McKinney served as pastor of Antioch for 34 years, resigning just before his death in 1963. His many sermons and speeches, now housed at the Western Reserve Historical Society, are a living testament to his leadership. In 1931 he delivered a speech titled "While Cleveland Sleeps!" in which he described the "Negro Problem" as a human problem, and urged the city's "Leaders" to move beyond issues of race to treat it as such. He described the frustration experienced by the city's many social service and religious organizations, as they tried to combat the crime and other social ills that appeared to be engulfing Cleveland's predominantly African American Central community, also known as the "Roaring Third." He spoke out against a system that allowed individuals living outside of the community to carry on criminal activities in Central, and he chastised ministers who led congregations in Central, but lived outside of the area and were distanced from the problems of Central. He also criticized Depression-era social welfare programs that often did more harm than good by implementing relief programs that "kill[ed] one's self-respect." He went on to say that no "program of family relief is worthwhile unless it gives mental as well as physical relief," and urged "Christian leaders [to] seek a new approach to this problem of family relief." The educational, recreational and other programs offered by socially conscious institutions like Antioch suggest that McKinney's call to action did not go unheeded.

Many of the themes in the above discussion also predominate in book-length scholarly studies of the African American experience in other parts of the country. Most noteworthy are those related to the existence of segregation, discrimination and opportunity in the history of American education and social programs, the processes involved in the migration of thousands of African Americans from the rural South to cities in the North and South during the early decades of the twentieth century; and the importance of the Black church in American cultural and social history.

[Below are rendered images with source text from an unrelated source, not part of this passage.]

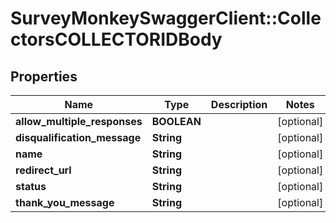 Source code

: # SurveyMonkeySwaggerClient::CollectorsCOLLECTORIDBody

## Properties
Name | Type | Description | Notes
------------ | ------------- | ------------- | -------------
**allow_multiple_responses** | **BOOLEAN** |  | [optional] 
**disqualification_message** | **String** |  | [optional] 
**name** | **String** |  | [optional] 
**redirect_url** | **String** |  | [optional] 
**status** | **String** |  | [optional] 
**thank_you_message** | **String** |  | [optional]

In retrospect, it is obvious that the choices made by the Persie Johnson Fords, the Wade Hampton McKinneys, and thousands of others who lived and worked in Cleveland's African American communities have implications for the way we live our lives today. Earlier scholarly works, including Kenneth Kusmer's A Ghetto Takes Shape, Russell Davis's Black Americans in Cleveland, and Kimberly Phillip's AlabamaNorth are excellent examples of the kinds of community studies that can result from research on the history of a given locality, but the late Dr. C. Eric Lincoln and others were correct in continually stressing the need for more research on the role of the Black church in those communities.

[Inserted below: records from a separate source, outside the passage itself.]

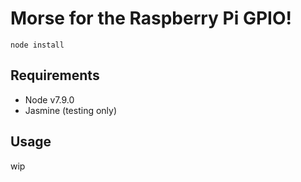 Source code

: # Morse for the Raspberry Pi GPIO!
`node install`

## Requirements
- Node v7.9.0
- Jasmine (testing only)

## Usage
wip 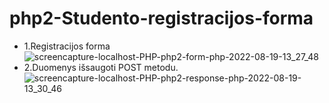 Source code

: # php2-Studento-registracijos-forma
- 1.Registracijos forma![screencapture-localhost-PHP-php2-form-php-2022-08-19-13_27_48](https://user-images.githubusercontent.com/106965421/185600559-46b0268e-cf0c-4777-8338-804e12fac39e.png)
- 2.Duomenys išsaugoti POST metodu.![screencapture-localhost-PHP-php2-response-php-2022-08-19-13_30_46](https://user-images.githubusercontent.com/106965421/185600653-61d15cb0-ce2a-4b12-b761-5a1706ec9c37.png)
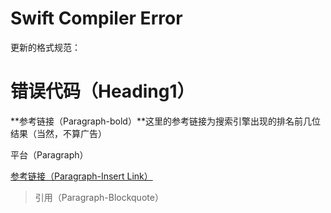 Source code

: # Swift Compiler Error

更新的格式规范：

# 错误代码（Heading1）

**参考链接（Paragraph-bold）**这里的参考链接为搜索引擎出现的排名前几位结果（当然，不算广告）

平台（Paragraph）

[参考链接（Paragraph-Insert Link）](https://www.gitbook.com/book/felixxiong/learn-swift-study-note/edit#)

> 引用（Paragraph-Blockquote）



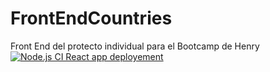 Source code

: # FrontEndCountries
Front End del protecto individual para el Bootcamp de Henry
[![Node.js CI React app deployement](https://github.com/hcamusso/FrontEndCountries/actions/workflows/node.js.yml/badge.svg)](https://github.com/hcamusso/FrontEndCountries/actions/workflows/node.js.yml)
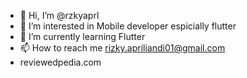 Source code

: - 👋 Hi, I’m @rzkyaprl
- 👀 I’m interested in Mobile developer espicially flutter
- 🌱 I’m currently learning Flutter
- 📫 How to reach me rizky.apriliandi01@gmail.com
- reviewedpedia.com
<!---
rzkyaprl/rzkyaprl is a ✨ special ✨ repository because its `README.md` (this file) appears on your GitHub profile.
You can click the Preview link to take a look at your changes.
--->
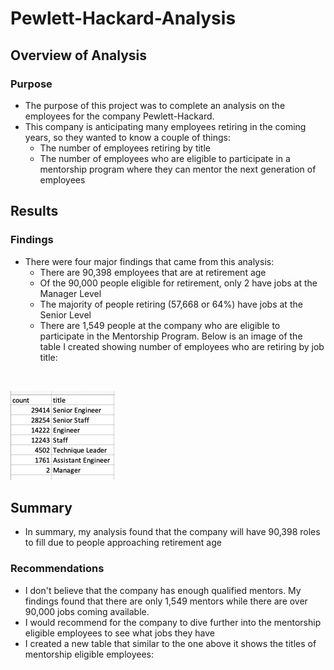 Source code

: # Pewlett-Hackard-Analysis
## Overview of Analysis
### Purpose
* The purpose of this project was to complete an analysis on the employees for the company Pewlett-Hackard.  
* This company is anticipating many employees retiring in the coming years, so they wanted to know a couple of things:
  * The number of employees retiring by title
  * The number of employees who are eligible to participate in a mentorship program where they can mentor the next generation of employees
## Results
### Findings
* There were four major findings that came from this analysis:
  * There are 90,398 employees that are at retirement age
  * Of the 90,000 people eligible for retirement, only 2 have jobs at the Manager Level
  * The majority of people retiring (57,668 or 64%) have jobs at the Senior Level
  * There are 1,549 people at the company who are eligible to participate in the Mentorship Program.
 Below is an image of the table I created showing number of employees who are retiring by job title:
 <br>
 
 ![](retiring_titles.png)
 ## Summary
 * In summary, my analysis found that the company will have 90,398 roles to fill due to people approaching retirement age
 ### Recommendations
 * I don't believe that the company has enough qualified mentors.  My findings found that there are only 1,549 mentors while there are over 90,000 jobs coming available.
 * I would recommend for the company to dive further into the mentorship eligible employees to see what jobs they have
 * I created a new table that similar to the one above it shows the titles of mentorship eligible employees:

Today, educators can encourage an enlightened approach to writing and telling a more inclusive story of the peoples of Cleveland, while seeking to overcome the various biases that could interfere with the writing of a balanced account of the past. This approach could utilize the resources provided by the young, the old, the formally educated, and those who have graduated from the "College of Hard Knocks."

With these thoughts in mind, individuals associated with religious and educational institutions can work in tandem with those affiliated with historical societies. The African American Church Archives Project of the Western Reserve Historical Society, launched by Samuel Black in the 1990s, was an important step in the right direction. The Oral History Project of the St. James A.M.E. Church was yet another sign of hope, and "Identity, Dignity, Community," an exhibit mounted by the Western Reserve Historical Society and curated by Dr. Kimberley Phillips, was an excellent example of institutional / community cooperation. There appears to be no lack of individual will in any of the aforementioned examples, but problems can sometimes arise in the essential coalition-building phase of research projects. When this happens, an understanding of and appreciation for diversity, especially as it exists in area African American faith communities, can facilitate this process. Praying Grounds was launched in the summer of 2003 to do just that.

The pilot project received support from the Cleveland State University Black Studies Program and the Special Collections Division of the Michael Schwartz Library, Cleveland State University. Already, the research initiative has received the endorsement of United Pastors in Mission, a coalition of more than 100 predominantly African American Christian congregations in Greater Cleveland. The Executive Director of The Cleveland Baptist Association also helped identify the African American congregations in that organization, and members of both groups have responded positively to my initial requests for information by sharing their oral histories, audio recordings of musical performances, photographs, anniversary programs, and other printed materials from their church files.

Praying Grounds is off to a great start. Many churches have been contacted, but hundreds more have yet to be approached. On-going work with a related video oral history project, public speaking activities, and conference presentations are planned to generate community interest in and support for this project. Student researchers from Cleveland State University's AHANA Program and the Department of History have already provided invaluable assistance with transcribing interviews, locating related articles in the Call and Post newspaper, and identifying photographs and clippings in the Cleveland Press Collection. Coalition-building with existing university programs and departments will also be crucial to the success of the Praying Grounds project and other initiatives designed to enrich the learning experiences of members of this campus community.